Data excerpts:
- Opening Delimiter -
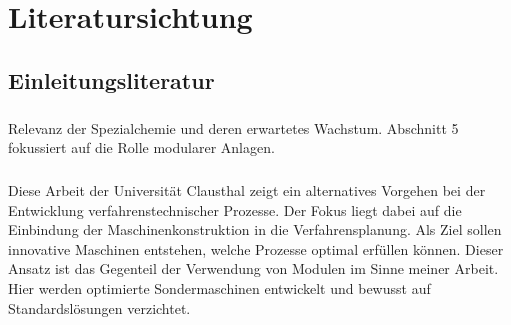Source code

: \chapter{Literatursichtung}\label{ch:lit}
\section{Einleitungsliteratur}
\paragraph*{\cite{Wachsen_2015}} Relevanz der Spezialchemie und deren erwartetes Wachstum. Abschnitt 5 fokussiert auf die Rolle modularer Anlagen.

\paragraph*{\cite{Dietz_2000}} Diese Arbeit der Universit\"at Clausthal zeigt ein alternatives Vorgehen bei der Entwicklung verfahrenstechnischer Prozesse. Der Fokus liegt dabei auf die Einbindung der Maschinenkonstruktion in die Verfahrensplanung. Als Ziel sollen innovative Maschinen entstehen, welche Prozesse optimal erf\"ullen k\"onnen. Dieser Ansatz ist das Gegenteil der Verwendung von Modulen im Sinne meiner Arbeit. Hier werden optimierte Sondermaschinen entwickelt und bewusst auf Standardsl\"osungen verzichtet.\hfill \newline

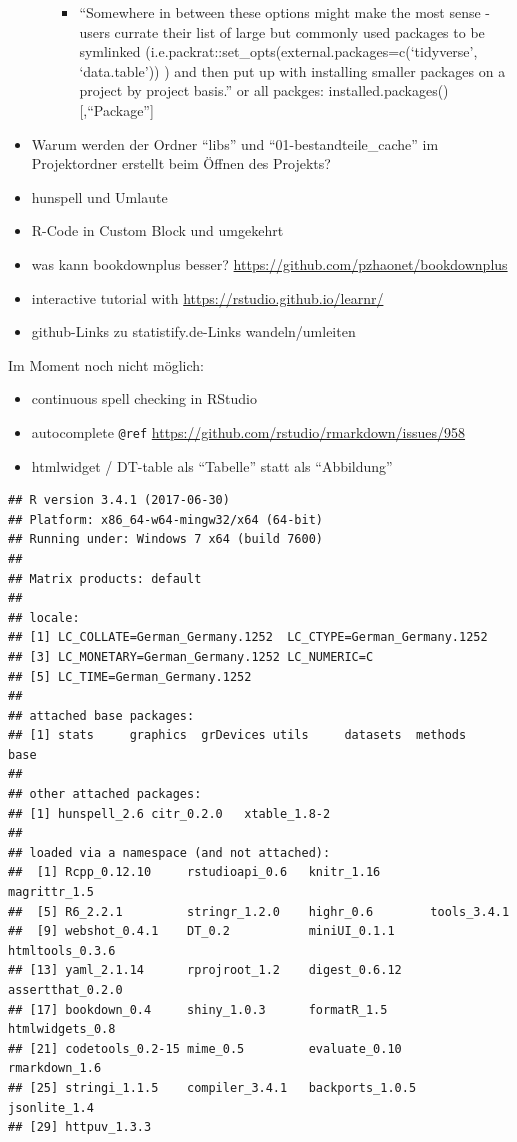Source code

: \documentclass[]{book}
\providecommand{\tightlist}{%
  \setlength{\itemsep}{0pt}\setlength{\parskip}{0pt}}
\theoremstyle{definition}
\theoremstyle{definition}
\theoremstyle{remark}
\begin{document}
\begin{itemize}
\begin{itemize}
    \begin{itemize}
    \tightlist
    \item
      ``Somewhere in between these options might make the most sense -
      users currate their list of large but commonly used packages to be
      symlinked (i.e.packrat::set\_opts(external.packages=c(`tidyverse',
      `data.table')) ) and then put up with installing smaller packages
      on a project by project basis.'' or all packges:
      installed.packages(){[},``Package''{]}
    \end{itemize}
  \end{itemize}
\item
  Warum werden der Ordner ``libs'' und ``01-bestandteile\_cache'' im
  Projektordner erstellt beim Öffnen des Projekts?
\item
  hunspell und Umlaute
\item
  R-Code in Custom Block und umgekehrt
\item
  was kann bookdownplus besser?
  \url{https://github.com/pzhaonet/bookdownplus}
\item
  interactive tutorial with \url{https://rstudio.github.io/learnr/}
\item
  github-Links zu statistify.de-Links wandeln/umleiten
\end{itemize}

Im Moment noch nicht möglich:

\begin{itemize}
\tightlist
\item
  continuous spell checking in RStudio
\item
  autocomplete \texttt{@ref}
  \url{https://github.com/rstudio/rmarkdown/issues/958}
\item
  htmlwidget / DT-table als ``Tabelle'' statt als ``Abbildung''
\end{itemize}

\begin{verbatim}
## R version 3.4.1 (2017-06-30)
## Platform: x86_64-w64-mingw32/x64 (64-bit)
## Running under: Windows 7 x64 (build 7600)
## 
## Matrix products: default
## 
## locale:
## [1] LC_COLLATE=German_Germany.1252  LC_CTYPE=German_Germany.1252   
## [3] LC_MONETARY=German_Germany.1252 LC_NUMERIC=C                   
## [5] LC_TIME=German_Germany.1252    
## 
## attached base packages:
## [1] stats     graphics  grDevices utils     datasets  methods   base     
## 
## other attached packages:
## [1] hunspell_2.6 citr_0.2.0   xtable_1.8-2
## 
## loaded via a namespace (and not attached):
##  [1] Rcpp_0.12.10     rstudioapi_0.6   knitr_1.16       magrittr_1.5    
##  [5] R6_2.2.1         stringr_1.2.0    highr_0.6        tools_3.4.1     
##  [9] webshot_0.4.1    DT_0.2           miniUI_0.1.1     htmltools_0.3.6 
## [13] yaml_2.1.14      rprojroot_1.2    digest_0.6.12    assertthat_0.2.0
## [17] bookdown_0.4     shiny_1.0.3      formatR_1.5      htmlwidgets_0.8 
## [21] codetools_0.2-15 mime_0.5         evaluate_0.10    rmarkdown_1.6   
## [25] stringi_1.1.5    compiler_3.4.1   backports_1.0.5  jsonlite_1.4    
## [29] httpuv_1.3.3
\end{verbatim}


\end{document}

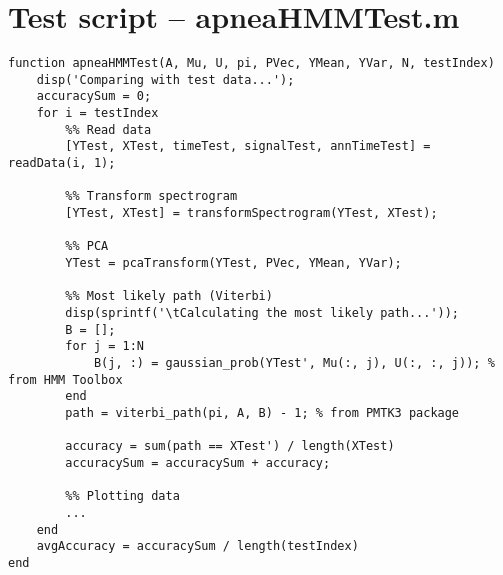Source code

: \section{Test script -- apneaHMMTest.m}
\label{sec:apneaHMMTest}
\begin{lstlisting}
function apneaHMMTest(A, Mu, U, pi, PVec, YMean, YVar, N, testIndex)
    disp('Comparing with test data...');
    accuracySum = 0;
    for i = testIndex
        %% Read data
        [YTest, XTest, timeTest, signalTest, annTimeTest] = readData(i, 1);
        
        %% Transform spectrogram
        [YTest, XTest] = transformSpectrogram(YTest, XTest);
        
        %% PCA
        YTest = pcaTransform(YTest, PVec, YMean, YVar);

        %% Most likely path (Viterbi)
        disp(sprintf('\tCalculating the most likely path...'));
        B = [];
        for j = 1:N
            B(j, :) = gaussian_prob(YTest', Mu(:, j), U(:, :, j)); % from HMM Toolbox
        end
        path = viterbi_path(pi, A, B) - 1; % from PMTK3 package
        
        accuracy = sum(path == XTest') / length(XTest)
        accuracySum = accuracySum + accuracy;
        
        %% Plotting data
        ...
    end
    avgAccuracy = accuracySum / length(testIndex)
end
\end{lstlisting}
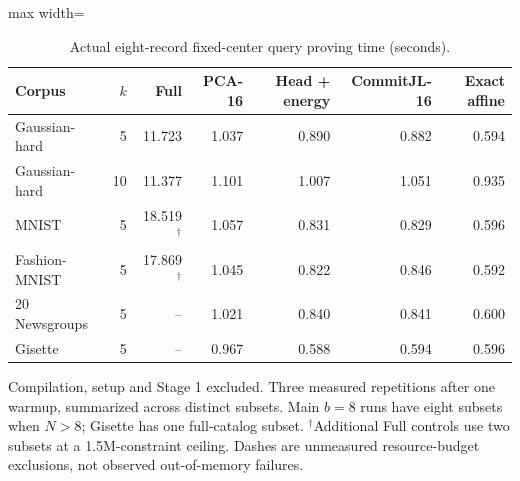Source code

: \begin{table}[tp]
\caption{Actual eight-record fixed-center query proving time (seconds).}\label{tab:zkperf-a}
\centering\small
\begin{adjustbox}{max width=\textwidth}
\begin{tabular}{@{}lrrrrrr@{}}
\toprule
Corpus & $k$ & Full & PCA-16 & Head + energy & CommitJL-16 & Exact affine \\
\midrule
Gaussian-hard & 5 & 11.723 & 1.037 & 0.890 & 0.882 & 0.594 \\
Gaussian-hard & 10 & 11.377 & 1.101 & 1.007 & 1.051 & 0.935 \\
MNIST & 5 & 18.519$^{\dagger}$ & 1.057 & 0.831 & 0.829 & 0.596 \\
Fashion-MNIST & 5 & 17.869$^{\dagger}$ & 1.045 & 0.822 & 0.846 & 0.592 \\
20 Newsgroups & 5 & -- & 1.021 & 0.840 & 0.841 & 0.600 \\
Gisette & 5 & -- & 0.967 & 0.588 & 0.594 & 0.596 \\
\bottomrule
\end{tabular}
\end{adjustbox}
\par\vspace{3pt}\begin{minipage}{0.98\textwidth}\footnotesize Compilation, setup and Stage 1 excluded. Three measured repetitions after one warmup, summarized across distinct subsets. Main $b=8$ runs have eight subsets when $N>8$; Gisette has one full-catalog subset. $^{\dagger}$Additional Full controls use two subsets at a 1.5M-constraint ceiling. Dashes are unmeasured resource-budget exclusions, not observed out-of-memory failures.\end{minipage}
\end{table}
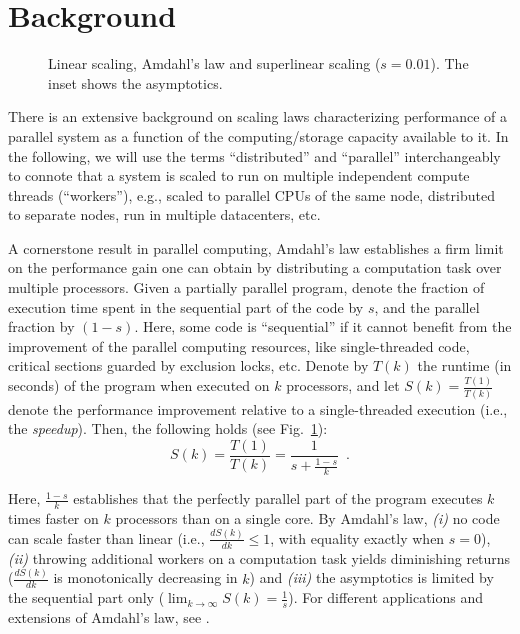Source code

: \section{Background}\label{sec:background}

\begin{figure}[t]
  \centering
  \begin{small}
    
  \end{small}
  \caption{Linear scaling, Amdahl's law and superlinear scaling ($s=0.01$). The inset shows the asymptotics.}
    \label{fig:amdahl}
\end{figure}

There is an extensive background on scaling laws characterizing performance of a parallel system as a function of the computing\slash storage capacity available to it. In the following, we will use the terms ``distributed'' and ``parallel'' interchangeably to connote that a system is scaled to run on multiple independent compute threads (``workers''), e.g., scaled to parallel CPUs of the same node, distributed to separate nodes, run in multiple datacenters, etc.

A cornerstone result in parallel computing, Amdahl's law \cite{10.1145/1465482.1465560} establishes a firm limit on the performance gain one can obtain by distributing a computation task over multiple processors. Given a partially parallel program, denote the fraction of execution time spent in the sequential part of the code by $s$, and the parallel fraction by $(1-s)$. Here, some code is ``sequential'' if it cannot benefit from the improvement of the parallel computing resources, like single-threaded code, critical sections guarded by exclusion locks, etc. Denote by $T(k)$ the runtime (in seconds) of the program when executed on $k$ processors, and let $S(k)=\frac{T(1)}{T(k)}$ denote the performance improvement relative to a single-threaded execution (i.e., the \emph{speedup}). Then, the following holds (see Fig.~\ref{fig:amdahl}):
\begin{equation}\label{eq:amdahl}
S(k) = \frac{T(1)}{T(k)} = \frac{1}{s + \frac{1-s}{k}} \enspace .
\end{equation}

Here, $\frac{1-s}{k}$ establishes that the perfectly parallel part of the program executes $k$ times faster on $k$ processors than on a single core. By Amdahl's law, \emph{(i)} no code can scale faster than linear (i.e., $\frac{d S(k)}{d k} \le 1$, with equality exactly when $s=0$), \emph{(ii)} throwing additional workers on a computation task yields diminishing returns ($\frac{d S(k)}{d k}$ is monotonically decreasing in $k$) and \emph{(iii)} the asymptotics is limited by the sequential part only ($\lim_{k\to \infty}S(k) = \frac1{s}$). For different applications and extensions of Amdahl's law, see \cite{4563876, 6280307,1580395,406581,6163449, 10.5555/1951599}.

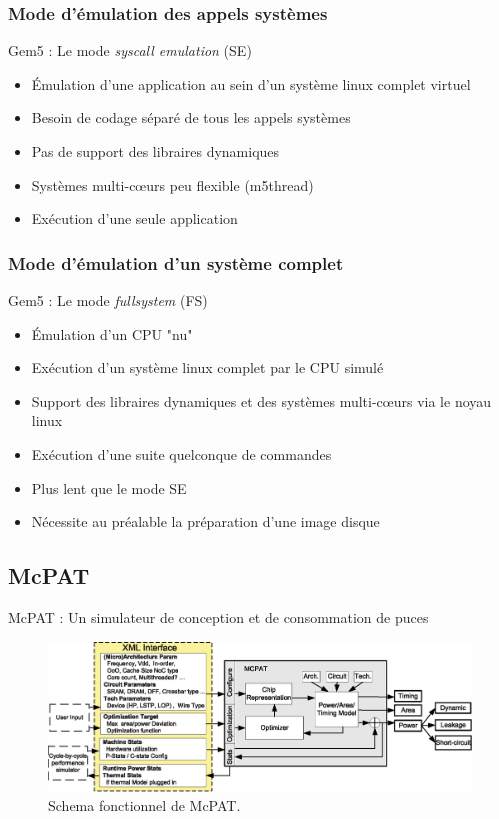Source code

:\documentclass{beamer}
\begin{document}
\subsubsection{Mode d'émulation des appels systèmes}
\begin{frame}{Gem5 : Le mode \textit{syscall emulation} (SE)}
\begin{itemize}
\item Émulation d'une application au sein d'un système linux complet virtuel
\medskip
\item Besoin de codage séparé de tous les appels systèmes
\medskip
\item Pas de support des libraires dynamiques
\medskip
\item Systèmes multi-cœurs peu flexible (m5thread)
\medskip
\item Exécution d'une seule application
\end{itemize}
\end{frame}


\subsubsection{Mode d'émulation d'un système complet}
\begin{frame}{Gem5 : Le mode \textit{fullsystem} (FS)}
\begin{itemize}
\item Émulation d'un CPU "nu"
\medskip
\item Exécution d'un système linux complet par le CPU simulé
\medskip
\item Support des libraires dynamiques et des systèmes multi-cœurs via le noyau linux
\medskip
\item Exécution d'une suite quelconque de commandes
\medskip
\item Plus lent que le mode SE
\medskip
\item Nécessite au préalable la préparation d'une image disque
\end{itemize}
\end{frame}


\subsection{McPAT}
\begin{frame}{McPAT : Un simulateur de conception et de consommation de puces}
\begin{figure}[ht]
\begin{center}
\includegraphics[width=0.84\paperwidth]{McPAT_diag.eps}
\caption{\label{McPAT_schema}Schema fonctionnel de McPAT.}
\end{center}
\end{figure}
\end{frame}
\end{document}
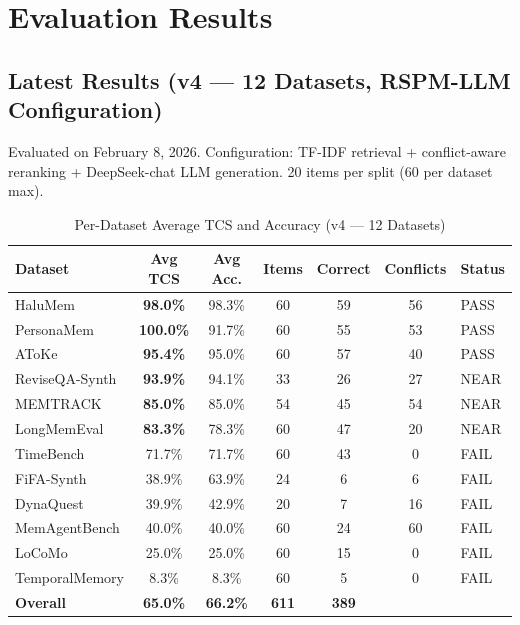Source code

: \documentclass[11pt,a4paper]{article}
\begin{document}
\section{Evaluation Results}

\subsection{Latest Results (v4 --- 12 Datasets, RSPM-LLM Configuration)}

Evaluated on February 8, 2026. Configuration: TF-IDF retrieval + conflict-aware reranking + DeepSeek-chat LLM generation. 20 items per split (60 per dataset max).

\begin{table}[H]
\centering
\caption{Per-Dataset Average TCS and Accuracy (v4 --- 12 Datasets)}
\small
\begin{tabular}{@{}lcccccl@{}}
\toprule
\textbf{Dataset} & \textbf{Avg TCS} & \textbf{Avg Acc.} & \textbf{Items} & \textbf{Correct} & \textbf{Conflicts} & \textbf{Status} \\
\midrule
HaluMem         & \textbf{98.0\%} & 98.3\% & 60 & 59 & 56 & \textcolor{green!60!black}{PASS} \\
PersonaMem      & \textbf{100.0\%} & 91.7\% & 60 & 55 & 53 & \textcolor{green!60!black}{PASS} \\
AToKe           & \textbf{95.4\%} & 95.0\% & 60 & 57 & 40 & \textcolor{green!60!black}{PASS} \\
ReviseQA-Synth  & \textbf{93.9\%} & 94.1\% & 33 & 26 & 27 & \textcolor{orange!80!black}{NEAR} \\
MEMTRACK        & \textbf{85.0\%} & 85.0\% & 54 & 45 & 54 & \textcolor{orange!80!black}{NEAR} \\
LongMemEval     & \textbf{83.3\%} & 78.3\% & 60 & 47 & 20 & \textcolor{orange!80!black}{NEAR} \\
TimeBench       & 71.7\% & 71.7\% & 60 & 43 & 0 & \textcolor{red!70!black}{FAIL} \\
FiFA-Synth      & 38.9\% & 63.9\% & 24 & 6 & 6 & \textcolor{red!70!black}{FAIL} \\
DynaQuest       & 39.9\% & 42.9\% & 20 & 7 & 16 & \textcolor{red!70!black}{FAIL} \\
MemAgentBench   & 40.0\% & 40.0\% & 60 & 24 & 60 & \textcolor{red!70!black}{FAIL} \\
LoCoMo          & 25.0\% & 25.0\% & 60 & 15 & 0 & \textcolor{red!70!black}{FAIL} \\
TemporalMemory  & 8.3\% & 8.3\% & 60 & 5 & 0 & \textcolor{red!70!black}{FAIL} \\
\midrule
\textbf{Overall} & \textbf{65.0\%} & \textbf{66.2\%} & \textbf{611} & \textbf{389} & & \\
\bottomrule
\end{tabular}
\end{table}
\end{document}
- Closing Delimiter -
Which of the lines above contain "appels"? Return them all.

ANSWER AREA |
\subsubsection{Mode d'émulation des appels systèmes}
\item Besoin de codage séparé de tous les appels systèmes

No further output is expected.